Pero este señor que tengo a mi lado viste un abrigo impoluto
y le tiemblan las manos llenas de sueños contenidos.
Yo sufro por el temblor que él ya tiene normalizado.
Se lleva la tostada a la boca y trata de que le tiemblen los dedos lo menos posible.
Le observo y sospecho que así acabaremos todos. De los nervios.
Echo un vistazo alrededor.
Sólo somos dos mujeres en el bar: la camarera y yo.
Sólo así las mujeres pueden sobrevivir en un bar anclado en los setenta: 
detrás de la barra.
Yo soy el alien discordante en esos desayunos tan bien orquestados
y la camarera me lo hace saber cuando me atiende y me llama “niña”.
Como si viera a través de mi disfraz de mujer.
Como cuando mamá de pequeña me echaba la regañina al haber entrado
en algún sitio donde no debía estar: “Niña, ¿qué haces aquí?”
Los jornaleros me siguen mirando suspicaces e infelices.
Me pregunto cómo será el día en que llegue a formar parte de sus filas
y la vida se me vuelva gris e inhóspita, 
donde la salvación sea sólo estar varada en la barra de un bar
a la hora del desayuno. Salgo, cierro la puerta y me dirijo a casa.
En el portal coincido con una vecina que me sonríe 
de la forma más poco sentida que podáis imaginar.
La sonrisa con que sonríe a su marido al verlo ir a trabajar.
La sonrisa con que sonríe cuando sus hijos no se acuestan 
a la hora que se tienen que acostar.
Pero a mí no puede engañarme: tiene los ojos tristes.
Ella es tan infeliz como lo son los jornaleros, pero con una salvedad:
los jornaleros se tienen entre ellos.

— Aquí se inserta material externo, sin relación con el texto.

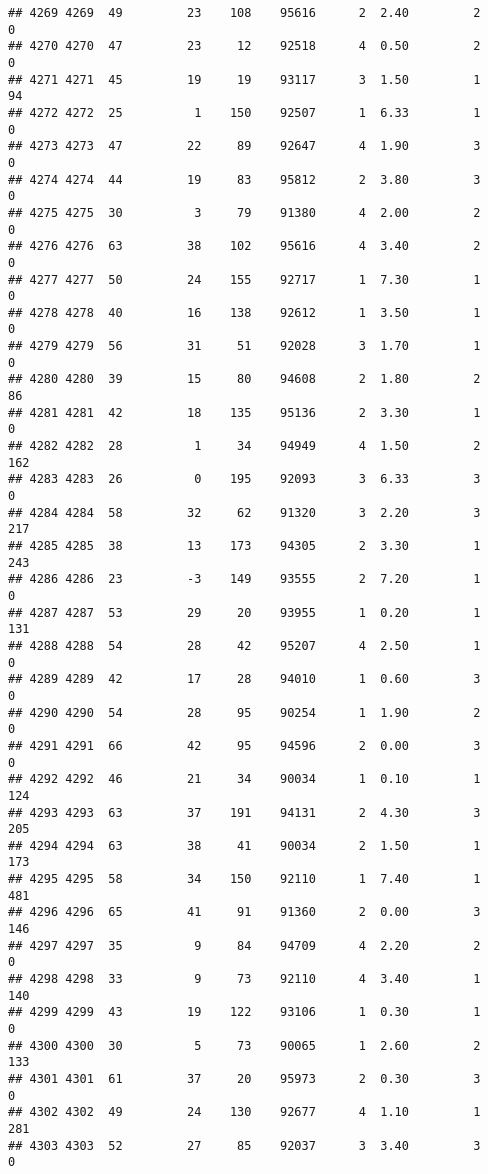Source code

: \documentclass[
]{article}
\begin{document}
\begin{verbatim}
## 4269 4269  49         23    108    95616      2  2.40         2        0
## 4270 4270  47         23     12    92518      4  0.50         2        0
## 4271 4271  45         19     19    93117      3  1.50         1       94
## 4272 4272  25          1    150    92507      1  6.33         1        0
## 4273 4273  47         22     89    92647      4  1.90         3        0
## 4274 4274  44         19     83    95812      2  3.80         3        0
## 4275 4275  30          3     79    91380      4  2.00         2        0
## 4276 4276  63         38    102    95616      4  3.40         2        0
## 4277 4277  50         24    155    92717      1  7.30         1        0
## 4278 4278  40         16    138    92612      1  3.50         1        0
## 4279 4279  56         31     51    92028      3  1.70         1        0
## 4280 4280  39         15     80    94608      2  1.80         2       86
## 4281 4281  42         18    135    95136      2  3.30         1        0
## 4282 4282  28          1     34    94949      4  1.50         2      162
## 4283 4283  26          0    195    92093      3  6.33         3        0
## 4284 4284  58         32     62    91320      3  2.20         3      217
## 4285 4285  38         13    173    94305      2  3.30         1      243
## 4286 4286  23         -3    149    93555      2  7.20         1        0
## 4287 4287  53         29     20    93955      1  0.20         1      131
## 4288 4288  54         28     42    95207      4  2.50         1        0
## 4289 4289  42         17     28    94010      1  0.60         3        0
## 4290 4290  54         28     95    90254      1  1.90         2        0
## 4291 4291  66         42     95    94596      2  0.00         3        0
## 4292 4292  46         21     34    90034      1  0.10         1      124
## 4293 4293  63         37    191    94131      2  4.30         3      205
## 4294 4294  63         38     41    90034      2  1.50         1      173
## 4295 4295  58         34    150    92110      1  7.40         1      481
## 4296 4296  65         41     91    91360      2  0.00         3      146
## 4297 4297  35          9     84    94709      4  2.20         2        0
## 4298 4298  33          9     73    92110      4  3.40         1      140
## 4299 4299  43         19    122    93106      1  0.30         1        0
## 4300 4300  30          5     73    90065      1  2.60         2      133
## 4301 4301  61         37     20    95973      2  0.30         3        0
## 4302 4302  49         24    130    92677      4  1.10         1      281
## 4303 4303  52         27     85    92037      3  3.40         3        0

\end{verbatim}
\end{document}
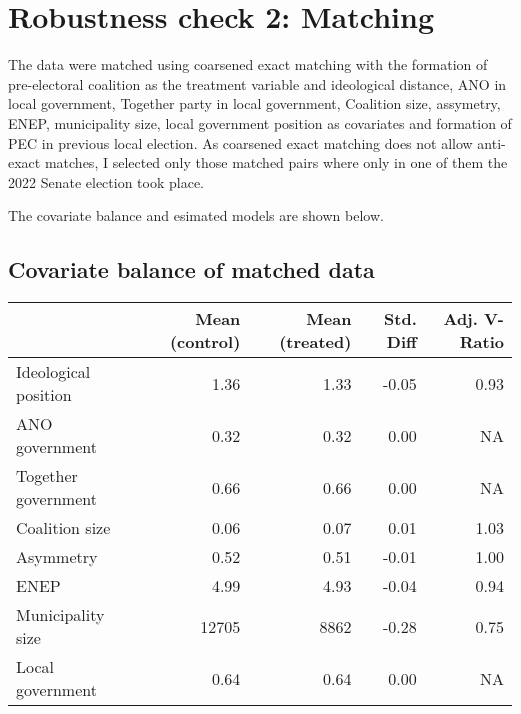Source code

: \documentclass[fignum,12pt,titlepage]{article}
\begin{document}
\newpage
\section{Robustness check 2: Matching}
\label{app:2}

The data were matched using coarsened exact matching with the formation of pre-electoral coalition as the treatment variable and ideological distance, ANO in local government, Together party in local government, Coalition size, assymetry, ENEP, municipality size, local government position as covariates and formation of PEC in previous local election. 
As coarsened exact matching does not allow anti-exact matches, I selected only those matched pairs where only in one of them the 2022 Senate election took place.

The covariate balance and esimated models are shown below.

\subsection{Covariate balance of matched data \label{tab:4}}
\begin{tabular}{lrrrr}
\hline
 & Mean (control) & Mean (treated) & Std. Diff & Adj. V-Ratio\\
\hline
Ideological position & 1.36 & 1.33 & -0.05 & 0.93\\
\hline
ANO government & 0.32 & 0.32 & 0.00 & NA\\
\hline
Together government & 0.66 & 0.66 & 0.00 & NA\\
\hline
Coalition size  & 0.06 & 0.07 & 0.01 & 1.03\\
\hline
Asymmetry & 0.52 & 0.51 & -0.01 & 1.00\\
\hline
ENEP & 4.99 & 4.93 & -0.04 & 0.94\\
\hline
Municipality size & 12705 & 8862 & -0.28 & 0.75\\
\hline
Local government & 0.64 & 0.64 & 0.00 & NA\\
\hline
\end{tabular}
\end{document}

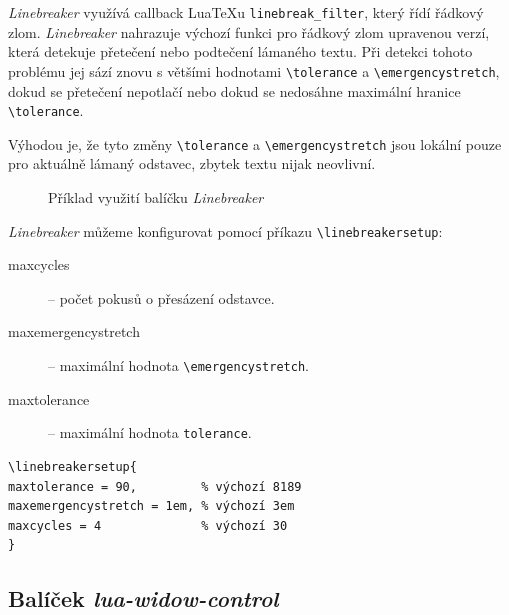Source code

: \documentclass{csbulletin}
\newcommand\balicek[1]{\textit{#1}}
\begin{document}
\balicek{Linebreaker} využívá callback Lua\TeX u \verb|linebreak_filter|, který řídí řádkový zlom.
\balicek{Linebreaker} nahrazuje výchozí funkci pro řádkový zlom upravenou
verzí, která detekuje přetečení nebo podtečení lámaného textu. Při detekci
tohoto problému jej sází znovu s většími hodnotami \verb|\tolerance| a
\verb|\emergencystretch|, dokud se přetečení nepotlačí nebo dokud se nedosáhne
maximální hranice \verb|\tolerance|.

Výhodou je, že tyto změny \verb|\tolerance| a \verb|\emergencystretch| jsou lokální pouze 
pro aktuálně lámaný odstavec, zbytek textu nijak neovlivní. 


\begin{figure}
  \caption{Příklad využití balíčku \balicek{Linebreaker}}
  \label{fig:linebreaker}
\end{figure}


\balicek{Linebreaker} můžeme konfigurovat pomocí příkazu \verb|\linebreakersetup|:
  \begin{description}
    \item[maxcycles] – počet pokusů o přesázení odstavce.
    \item[maxemergencystretch] – maximální hodnota \verb|\emergencystretch|.
    \item[maxtolerance] – maximální hodnota \verb|tolerance|.
  \end{description}

\begin{verbatim}
\linebreakersetup{
maxtolerance = 90,         % výchozí 8189
maxemergencystretch = 1em, % výchozí 3em
maxcycles = 4              % výchozí 30
}
\end{verbatim}

\subsection{Balíček \balicek{lua-widow-control}}
\end{document}
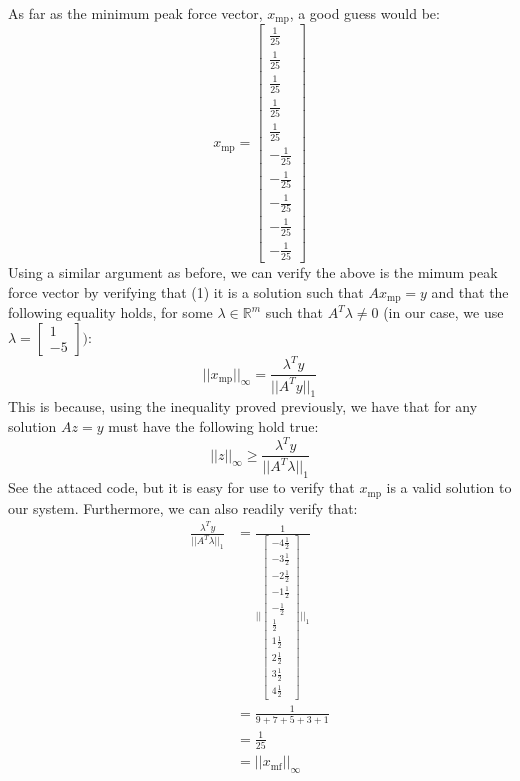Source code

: \documentclass[12pt]{exam}
\begin{document}
\begin{questions}
\begin{solution}
    As far as the minimum peak force vector, $x_{\text{mp}}$, a good guess would be:
    \[
      x_{\text{mp}} =
        \begin{bmatrix}
          \frac{1}{25} \\
          \frac{1}{25} \\
          \frac{1}{25} \\
          \frac{1}{25} \\
          \frac{1}{25} \\
          -\frac{1}{25} \\
          -\frac{1}{25} \\
          -\frac{1}{25} \\
          -\frac{1}{25} \\
          -\frac{1}{25} 
        \end{bmatrix}
    \]
    Using a similar argument as before, we can verify the above is the mimum peak force vector by verifying that (1) it is a solution such that $Ax_{\text{mp}} = y$ and that the following equality holds, for some $\lambda \in \mathbb{R}^m$ such that $A^T\lambda \neq 0$ (in our case, we use $\lambda = \begin{bmatrix} 1 \\ -5 \end{bmatrix})$:
    \[
      ||x_{\text{mp}}||_{\infty} = \frac{\lambda^T y}{||A^Ty||_{1}}
    \]
    This is because, using the inequality proved previously, we have that for any solution $Az = y$ must have the following hold true:
    \[
    ||z||_{\infty} \geq \frac{\lambda^T y}{||A^T\lambda||_1}
    \]
    See the attaced code, but it is easy for use to verify that $x_{\text{mp}}$ is a valid solution to our system. Furthermore, we can also readily verify that:
    \begin{align*}
      \frac{\lambda^T y}{|| A^T \lambda ||_1} &= \frac{1}{||\begin{bmatrix}
          -4\frac{1}{2} \\
          -3\frac{1}{2} \\
          -2\frac{1}{2} \\
          -1\frac{1}{2} \\
          -\frac{1}{2} \\
          \frac{1}{2} \\
          1\frac{1}{2} \\
          2\frac{1}{2} \\
          3\frac{1}{2} \\
          4\frac{1}{2}
        \end{bmatrix}||_{1}} \\
        &= \frac{1}{9 + 7 + 5 + 3 + 1} \\
        &= \frac{1}{25} \\
        &= ||x_{\text{mf}}||_{\infty}
    \end{align*}
  \end{solution}


\end{questions}
\end{document}
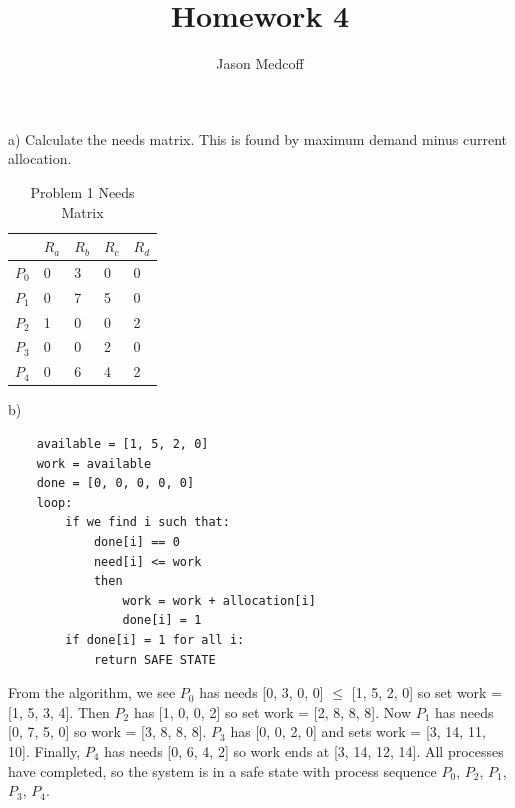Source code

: \documentclass{amsart}
\title{Homework 4}
\author{Jason Medcoff}
\date{}
\begin{document}
	\maketitle
	
	a) Calculate the needs matrix. This is found by maximum demand minus current allocation.
	\begin{table}[h]
		\centering
		\caption{Problem 1 Needs Matrix}
		\label{needs}
		\begin{tabular}{l|llll}
			& $R_a$ & $R_b$ & $R_c$ & $R_d$  \\ \hline
			$P_0$ & 0     & 3     & 0     & 0     \\
			$P_1$ & 0     & 7     & 5     & 0     \\
			$P_2$ & 1     & 0     & 0     & 2     \\
			$P_3$ & 0     & 0     & 2     & 0     \\
			$P_4$ & 0     & 6     & 4     & 2    
		\end{tabular}
	\end{table}

	b)
	\begin{lstlisting}
	available = [1, 5, 2, 0]
	work = available
	done = [0, 0, 0, 0, 0]
	loop:
	    if we find i such that:
	        done[i] == 0
	        need[i] <= work
	        then
	            work = work + allocation[i]
	            done[i] = 1
	    if done[i] = 1 for all i:
	        return SAFE STATE
	\end{lstlisting}
	
	
	From the algorithm, we see $P_0$ has needs [0, 3, 0, 0] $\leq$ [1, 5, 2, 0] so set work = [1, 5, 3, 4]. Then $P_2$ has [1, 0, 0, 2] so set work = [2, 8, 8, 8]. Now $P_1$ has needs [0, 7, 5, 0] so work = [3, 8, 8, 8]. $P_3$ has [0, 0, 2, 0] and sets work = [3, 14, 11, 10]. Finally, $P_4$ has needs [0, 6, 4, 2] so work ends at [3, 14, 12, 14]. All processes have completed, so the system is in a safe state with process sequence $P_0$, $P_2$, $P_1$, $P_3$, $P_4$.
	
	
\end{document}
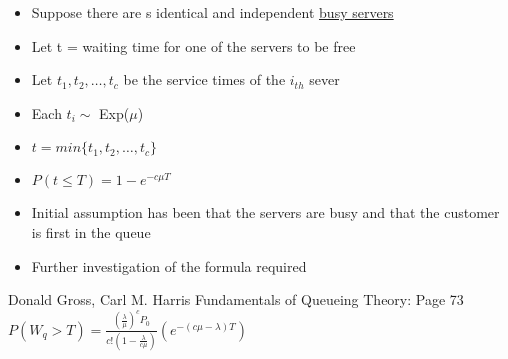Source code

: \documentclass{article}
\begin{document}
\begin{itemize}
    \item Suppose there are s identical and independent \underline{busy servers} 
    \item Let t = waiting time for one of the servers to be free
    \item Let $t_1, t_2, \dots, t_c$ be the service times of the $i_{th}$ sever 
    \item Each $t_i \sim$ Exp($\mu$)
    \item $t = min \{t_1, t_2 , \dots, t_c \}$
    \item $P(t \leq T) = 1 - e^{-c \mu T}$
    \item Initial assumption has been that the servers are busy and that the customer is first in the queue
    \item Further investigation of the formula required
\end{itemize}

\newpage
Donald Gross, Carl M. Harris
Fundamentals of Queueing Theory: Page 73
$ P(W_q > T) = \frac{(\frac{\lambda}{\mu})^c P_0}{c!(1-\frac{\lambda}{c \mu})} (e^{-(c \mu - \lambda)T}) $
\end{document}

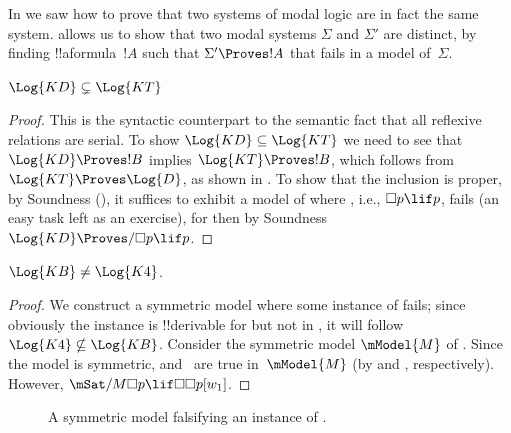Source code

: \documentclass[../../../include/open-logic-section]{subfiles}
\begin{document}


In  we saw how to prove that two systems of modal
logic are in fact the same system.  allows
us to show that two modal systems $\Sigma$ and $\Sigma'$ are distinct,
by finding !!a{formula}~$!A$ such that $\Sigma' \Proves !A$ that fails in
a model of~$\Sigma$.

\begin{prop}
  $\Log{KD} \subsetneq \Log{KT}$
\end{prop}

\begin{proof} This is the syntactic counterpart to the semantic fact
  that all reflexive relations are serial. To show $\Log{KD} \subseteq
  \Log{KT}$ we need to see that $\Log{KD} \Proves !B$ implies
  $\Log{KT} \Proves !B$, which follows from $\Log{KT} \Proves
  \Log{D}$, as shown in
  .  To show
  that the inclusion is proper, by Soundness
  (), it suffices to exhibit a model of
   where , i.e., $\Box p \lif p$, fails (an
  easy task left as an exercise), for then by Soundness $\Log{KD}
  \Proves/ \Box p \lif p$.
\end{proof}

\begin{prop}
  $\Log{KB} \neq \Log{K4}$. 
\end{prop}

\begin{proof}
  We construct a symmetric model where some instance of  fails;
  since obviously the instance is !!{derivable} for  but not
  in , it will follow $\Log{K4} \nsubseteq \Log{KB}$.
  Consider the symmetric model $\mModel{M}$ of . Since
  the model is symmetric,  and~ are true in~$\mModel{M}$
  (by  and
  , respectively). However,
  $\mSat/{M}{\Box p \lif \Box\Box p}[w_1]$.
\end{proof}

\begin{figure}[htpb]
  \centering
  \caption{A symmetric model falsifying an instance of .}
\end{figure}
 
\end{document}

Ella está sola.
Me acuerdo de las preguntas que me hacía de pequeña 
y me lo vuelvo ahora a preguntar: 
cuando sea mayor, ¿tendré que inyectarme bótox 
para que no se me caiga la sonrisa de la boca?
¿También esbozaré una extraña mueca?
La vecina se marcha y me deja con mis preguntas.
La gente está muerta por las mañanas (y algunas veces por las tardes, 
y otras por las noches, pero siempre, siempre, está muerta por las mañanas),
por eso no me gusta tener que levantarme temprano.
Yo sólo quiero ser invisible y pasar desapercibida por las calles como un fantasma.
Quiero resguardarme de los ojos tristes y de las manos, de no darse, cansadas.
Quiero irme a otro planeta donde no sea yo la única humana.
O donde pueda ser un alien con ceniza en las membranas.